Creativity

The obsession with finding that elusive creature called “creativity”, with tips and tricks to boost creativity and rituals that promise to make one more creative, is a reaction to a growing, gnawing hole in our hearts. It’s an attempt to patch up that hole, a blind effort to alleviate the symptoms without healing the root cause.

To understand the fallacy of actively seeking creativity simply ask yourself the question: what do I need this creativity for? Creativity is a natural outcome of a purposeful action. You don’t need to seek out creativity when you undertake a worthy task, it will come to you in as much capacity as your knowledge and experience will allow.

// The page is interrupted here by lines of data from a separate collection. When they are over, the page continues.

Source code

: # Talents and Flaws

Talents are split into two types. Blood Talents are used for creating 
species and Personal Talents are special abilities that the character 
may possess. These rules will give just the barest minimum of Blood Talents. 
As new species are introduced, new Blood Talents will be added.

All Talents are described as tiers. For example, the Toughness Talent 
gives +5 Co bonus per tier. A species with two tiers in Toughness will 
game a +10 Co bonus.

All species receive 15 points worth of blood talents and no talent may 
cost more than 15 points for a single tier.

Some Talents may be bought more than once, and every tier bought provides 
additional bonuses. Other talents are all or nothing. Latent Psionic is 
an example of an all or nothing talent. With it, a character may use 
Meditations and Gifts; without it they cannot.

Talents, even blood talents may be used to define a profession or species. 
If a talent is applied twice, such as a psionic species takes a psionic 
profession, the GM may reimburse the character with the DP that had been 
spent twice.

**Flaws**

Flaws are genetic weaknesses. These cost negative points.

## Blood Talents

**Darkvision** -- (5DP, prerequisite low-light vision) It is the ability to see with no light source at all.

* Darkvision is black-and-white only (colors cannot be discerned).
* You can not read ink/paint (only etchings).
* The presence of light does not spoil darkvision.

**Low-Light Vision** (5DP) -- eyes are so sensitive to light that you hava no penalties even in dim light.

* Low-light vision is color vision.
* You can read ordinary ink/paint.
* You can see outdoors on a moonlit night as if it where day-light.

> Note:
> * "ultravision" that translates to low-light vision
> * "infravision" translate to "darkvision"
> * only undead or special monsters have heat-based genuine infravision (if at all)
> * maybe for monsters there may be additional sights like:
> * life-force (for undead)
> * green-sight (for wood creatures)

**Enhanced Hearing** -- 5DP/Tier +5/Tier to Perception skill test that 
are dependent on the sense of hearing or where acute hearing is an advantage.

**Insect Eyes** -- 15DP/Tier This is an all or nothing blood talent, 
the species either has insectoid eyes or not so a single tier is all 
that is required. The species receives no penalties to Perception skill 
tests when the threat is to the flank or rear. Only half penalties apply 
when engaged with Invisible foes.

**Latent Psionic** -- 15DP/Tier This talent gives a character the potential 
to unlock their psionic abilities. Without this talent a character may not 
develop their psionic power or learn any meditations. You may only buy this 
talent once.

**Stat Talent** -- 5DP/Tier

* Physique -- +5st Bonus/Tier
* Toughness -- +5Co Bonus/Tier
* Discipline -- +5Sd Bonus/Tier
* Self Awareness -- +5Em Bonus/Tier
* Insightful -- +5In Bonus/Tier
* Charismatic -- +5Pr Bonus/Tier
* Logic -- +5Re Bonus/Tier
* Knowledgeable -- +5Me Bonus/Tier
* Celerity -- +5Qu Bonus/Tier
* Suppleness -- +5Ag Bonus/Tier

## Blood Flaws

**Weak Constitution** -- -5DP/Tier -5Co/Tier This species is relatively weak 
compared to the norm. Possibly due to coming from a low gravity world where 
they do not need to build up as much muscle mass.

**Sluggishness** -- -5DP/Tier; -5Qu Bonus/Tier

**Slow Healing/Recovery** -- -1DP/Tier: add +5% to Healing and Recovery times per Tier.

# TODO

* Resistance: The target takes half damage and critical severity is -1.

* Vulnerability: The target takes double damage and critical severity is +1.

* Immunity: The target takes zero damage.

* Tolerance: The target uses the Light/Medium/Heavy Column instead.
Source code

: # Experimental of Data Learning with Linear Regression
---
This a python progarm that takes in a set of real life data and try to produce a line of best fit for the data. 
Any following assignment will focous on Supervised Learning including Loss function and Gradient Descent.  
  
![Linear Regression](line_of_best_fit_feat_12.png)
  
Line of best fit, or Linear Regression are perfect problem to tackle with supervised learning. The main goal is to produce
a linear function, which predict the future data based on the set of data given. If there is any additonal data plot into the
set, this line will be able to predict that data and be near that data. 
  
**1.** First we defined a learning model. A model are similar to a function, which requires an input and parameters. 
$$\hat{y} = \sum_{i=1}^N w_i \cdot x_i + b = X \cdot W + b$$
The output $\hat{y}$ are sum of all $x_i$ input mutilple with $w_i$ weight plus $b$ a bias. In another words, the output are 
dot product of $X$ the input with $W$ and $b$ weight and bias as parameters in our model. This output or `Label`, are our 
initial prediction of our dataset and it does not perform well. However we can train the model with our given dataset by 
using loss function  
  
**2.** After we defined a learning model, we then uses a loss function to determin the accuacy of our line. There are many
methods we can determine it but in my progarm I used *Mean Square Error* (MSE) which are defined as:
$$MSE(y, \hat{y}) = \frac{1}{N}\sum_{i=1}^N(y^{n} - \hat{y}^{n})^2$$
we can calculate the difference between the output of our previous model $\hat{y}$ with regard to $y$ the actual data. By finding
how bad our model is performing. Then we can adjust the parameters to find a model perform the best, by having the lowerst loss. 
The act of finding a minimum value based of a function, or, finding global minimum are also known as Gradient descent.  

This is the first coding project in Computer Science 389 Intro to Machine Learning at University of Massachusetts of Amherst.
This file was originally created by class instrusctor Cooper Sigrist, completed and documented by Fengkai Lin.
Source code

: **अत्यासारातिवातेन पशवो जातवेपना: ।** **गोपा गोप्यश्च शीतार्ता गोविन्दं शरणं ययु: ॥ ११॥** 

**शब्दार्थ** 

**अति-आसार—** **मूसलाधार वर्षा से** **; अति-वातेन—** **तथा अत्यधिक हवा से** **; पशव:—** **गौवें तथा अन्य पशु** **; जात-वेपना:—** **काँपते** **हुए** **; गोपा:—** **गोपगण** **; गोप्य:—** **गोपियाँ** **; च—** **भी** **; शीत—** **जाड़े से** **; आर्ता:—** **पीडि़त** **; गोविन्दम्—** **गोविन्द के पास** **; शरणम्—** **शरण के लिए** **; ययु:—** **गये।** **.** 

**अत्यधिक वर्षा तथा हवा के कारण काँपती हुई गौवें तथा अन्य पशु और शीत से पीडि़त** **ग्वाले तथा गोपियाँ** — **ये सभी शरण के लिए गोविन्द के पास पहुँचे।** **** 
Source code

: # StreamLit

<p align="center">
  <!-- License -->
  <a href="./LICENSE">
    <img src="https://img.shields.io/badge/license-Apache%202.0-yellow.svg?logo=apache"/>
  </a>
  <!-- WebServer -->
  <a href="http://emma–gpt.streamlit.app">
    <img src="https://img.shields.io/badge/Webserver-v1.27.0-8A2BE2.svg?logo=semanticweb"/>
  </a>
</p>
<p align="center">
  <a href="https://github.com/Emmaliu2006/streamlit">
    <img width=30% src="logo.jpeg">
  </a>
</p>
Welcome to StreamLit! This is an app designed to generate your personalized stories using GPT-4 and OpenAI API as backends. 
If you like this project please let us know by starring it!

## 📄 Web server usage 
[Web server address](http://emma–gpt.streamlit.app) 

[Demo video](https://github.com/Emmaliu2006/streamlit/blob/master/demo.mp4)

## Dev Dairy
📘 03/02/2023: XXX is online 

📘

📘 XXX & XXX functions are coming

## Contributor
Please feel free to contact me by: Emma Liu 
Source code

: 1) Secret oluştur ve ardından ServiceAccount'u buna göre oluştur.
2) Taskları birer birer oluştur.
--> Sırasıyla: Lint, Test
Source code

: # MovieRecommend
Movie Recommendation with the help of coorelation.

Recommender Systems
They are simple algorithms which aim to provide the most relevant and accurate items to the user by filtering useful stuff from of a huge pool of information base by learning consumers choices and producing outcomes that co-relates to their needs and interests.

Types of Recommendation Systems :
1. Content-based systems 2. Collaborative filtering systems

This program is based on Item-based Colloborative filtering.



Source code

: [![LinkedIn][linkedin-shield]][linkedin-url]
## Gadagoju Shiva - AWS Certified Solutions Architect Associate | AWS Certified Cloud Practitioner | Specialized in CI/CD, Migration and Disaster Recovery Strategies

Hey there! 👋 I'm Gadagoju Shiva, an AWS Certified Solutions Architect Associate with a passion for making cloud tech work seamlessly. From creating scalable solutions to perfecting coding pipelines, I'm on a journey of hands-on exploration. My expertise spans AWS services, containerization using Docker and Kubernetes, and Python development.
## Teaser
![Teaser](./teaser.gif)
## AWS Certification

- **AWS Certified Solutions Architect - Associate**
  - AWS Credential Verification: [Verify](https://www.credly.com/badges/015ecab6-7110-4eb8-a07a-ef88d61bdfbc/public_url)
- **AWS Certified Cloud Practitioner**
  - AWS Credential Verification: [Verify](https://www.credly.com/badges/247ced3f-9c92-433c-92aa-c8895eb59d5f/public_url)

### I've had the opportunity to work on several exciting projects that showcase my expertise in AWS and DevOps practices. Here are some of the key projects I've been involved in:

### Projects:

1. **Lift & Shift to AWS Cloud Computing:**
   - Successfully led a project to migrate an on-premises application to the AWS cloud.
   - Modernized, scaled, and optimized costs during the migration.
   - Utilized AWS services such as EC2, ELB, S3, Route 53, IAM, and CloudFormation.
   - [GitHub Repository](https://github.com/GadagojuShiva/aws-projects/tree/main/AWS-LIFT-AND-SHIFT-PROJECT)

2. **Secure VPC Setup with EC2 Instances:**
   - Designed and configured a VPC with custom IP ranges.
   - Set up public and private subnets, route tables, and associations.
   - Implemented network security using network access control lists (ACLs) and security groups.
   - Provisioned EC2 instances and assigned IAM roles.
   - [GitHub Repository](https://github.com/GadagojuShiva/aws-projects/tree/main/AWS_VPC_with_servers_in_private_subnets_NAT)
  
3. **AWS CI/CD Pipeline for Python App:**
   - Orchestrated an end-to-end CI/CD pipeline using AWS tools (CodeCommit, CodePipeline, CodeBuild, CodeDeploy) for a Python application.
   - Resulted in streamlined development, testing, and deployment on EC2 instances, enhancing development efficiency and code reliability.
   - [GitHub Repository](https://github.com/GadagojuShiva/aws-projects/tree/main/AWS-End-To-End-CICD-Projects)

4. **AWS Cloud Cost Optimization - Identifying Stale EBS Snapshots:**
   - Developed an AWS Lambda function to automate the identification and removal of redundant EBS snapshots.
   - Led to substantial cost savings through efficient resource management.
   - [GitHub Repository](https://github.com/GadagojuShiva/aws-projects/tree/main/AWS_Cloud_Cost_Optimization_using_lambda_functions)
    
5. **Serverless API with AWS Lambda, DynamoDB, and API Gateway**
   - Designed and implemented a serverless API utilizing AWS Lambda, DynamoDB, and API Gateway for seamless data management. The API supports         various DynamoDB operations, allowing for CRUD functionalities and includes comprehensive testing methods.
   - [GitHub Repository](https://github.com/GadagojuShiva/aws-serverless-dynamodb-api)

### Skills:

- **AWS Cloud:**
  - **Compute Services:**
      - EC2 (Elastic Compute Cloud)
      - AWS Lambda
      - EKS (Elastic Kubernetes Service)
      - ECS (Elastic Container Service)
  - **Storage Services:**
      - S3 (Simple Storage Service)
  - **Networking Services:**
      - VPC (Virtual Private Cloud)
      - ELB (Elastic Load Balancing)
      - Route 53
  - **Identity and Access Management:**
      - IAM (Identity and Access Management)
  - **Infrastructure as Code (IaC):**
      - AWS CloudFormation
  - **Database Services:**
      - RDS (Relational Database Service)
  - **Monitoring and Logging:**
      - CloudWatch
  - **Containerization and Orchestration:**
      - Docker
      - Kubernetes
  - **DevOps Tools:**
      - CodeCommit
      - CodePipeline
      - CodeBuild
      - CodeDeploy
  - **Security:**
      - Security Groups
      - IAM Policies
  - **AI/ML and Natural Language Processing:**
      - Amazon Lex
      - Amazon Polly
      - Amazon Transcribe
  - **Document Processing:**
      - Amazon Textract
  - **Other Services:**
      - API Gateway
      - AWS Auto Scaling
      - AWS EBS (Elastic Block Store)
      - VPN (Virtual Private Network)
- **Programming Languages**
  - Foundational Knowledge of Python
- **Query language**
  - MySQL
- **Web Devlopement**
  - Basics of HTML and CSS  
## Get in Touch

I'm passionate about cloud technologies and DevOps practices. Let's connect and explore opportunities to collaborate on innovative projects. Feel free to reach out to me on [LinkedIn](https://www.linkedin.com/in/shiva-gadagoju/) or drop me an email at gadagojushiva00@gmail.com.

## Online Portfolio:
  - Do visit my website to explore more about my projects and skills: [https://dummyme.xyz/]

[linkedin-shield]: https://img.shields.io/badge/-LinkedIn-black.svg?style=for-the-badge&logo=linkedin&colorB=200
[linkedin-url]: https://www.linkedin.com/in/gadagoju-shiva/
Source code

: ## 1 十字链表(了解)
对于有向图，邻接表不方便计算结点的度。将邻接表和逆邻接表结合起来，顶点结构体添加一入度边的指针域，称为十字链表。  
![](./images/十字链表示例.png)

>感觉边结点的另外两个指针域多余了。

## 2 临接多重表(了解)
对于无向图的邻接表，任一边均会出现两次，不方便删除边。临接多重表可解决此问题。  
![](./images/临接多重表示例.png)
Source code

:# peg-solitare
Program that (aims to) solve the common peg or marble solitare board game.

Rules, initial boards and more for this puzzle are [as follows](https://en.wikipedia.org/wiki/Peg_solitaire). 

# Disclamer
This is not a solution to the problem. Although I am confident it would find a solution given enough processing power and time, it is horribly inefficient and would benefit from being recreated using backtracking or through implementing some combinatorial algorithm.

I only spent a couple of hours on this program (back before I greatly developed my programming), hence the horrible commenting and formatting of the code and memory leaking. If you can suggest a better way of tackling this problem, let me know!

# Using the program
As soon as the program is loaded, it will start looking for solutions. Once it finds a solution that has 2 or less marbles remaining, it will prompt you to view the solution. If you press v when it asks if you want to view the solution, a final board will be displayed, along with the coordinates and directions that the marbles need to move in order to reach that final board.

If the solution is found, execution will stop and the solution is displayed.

On contrast, purposeless action, an endeavor with no clear goals or commitments, always leaves its pursuers clouded in heavy fog, never having a clear idea of where to go or what to do next. It is in those cases that people tend to seek creativity, thinking that their uncreative mind is the cause of their problems. But however many rituals they perform, however many tips and tricks they digest, however many vials of inspirations they swallow, the gaping hole of purposelessness cannot be covered up. A meaningless task does not inspire creative solutions.

When people work on pointless problems that they care little about, when they approach their work without a clear purpose, when they design solutions without reflecting their values or adhering to their principles, they inevitably find that they lack the energy and the vision to proceed, that the way forward is murky and ill defined, that their craft, which they had always thought they loved, has lost its former luster, that it now appears difficult and alien to them. In an attempt to rekindle their motivation and sharpen their focus they seek out that elusive beast they call “creativity”, believing that once they have caught just a tiny glimmer of it they would have enough fuel to break past their roadblock.

What they fail to see is that there is no roadblock – there is no roadblock because they haven’t chosen a road to follow. Their problems come not from a lack of creativity, but from a lack of purpose, from a lack of meaning, from a task they have no stake in nor truly believe in. You don’t need inspiration to write, you just have to have something to say. You don’t need creativity to design a product, you just have to believe in the value of the problem you’re solving. You don’t need creativity to do good work, it will come naturally if the work is fit for it. Meaningless problems don’t need creative solutions. The cure for creativity is a worthy cause.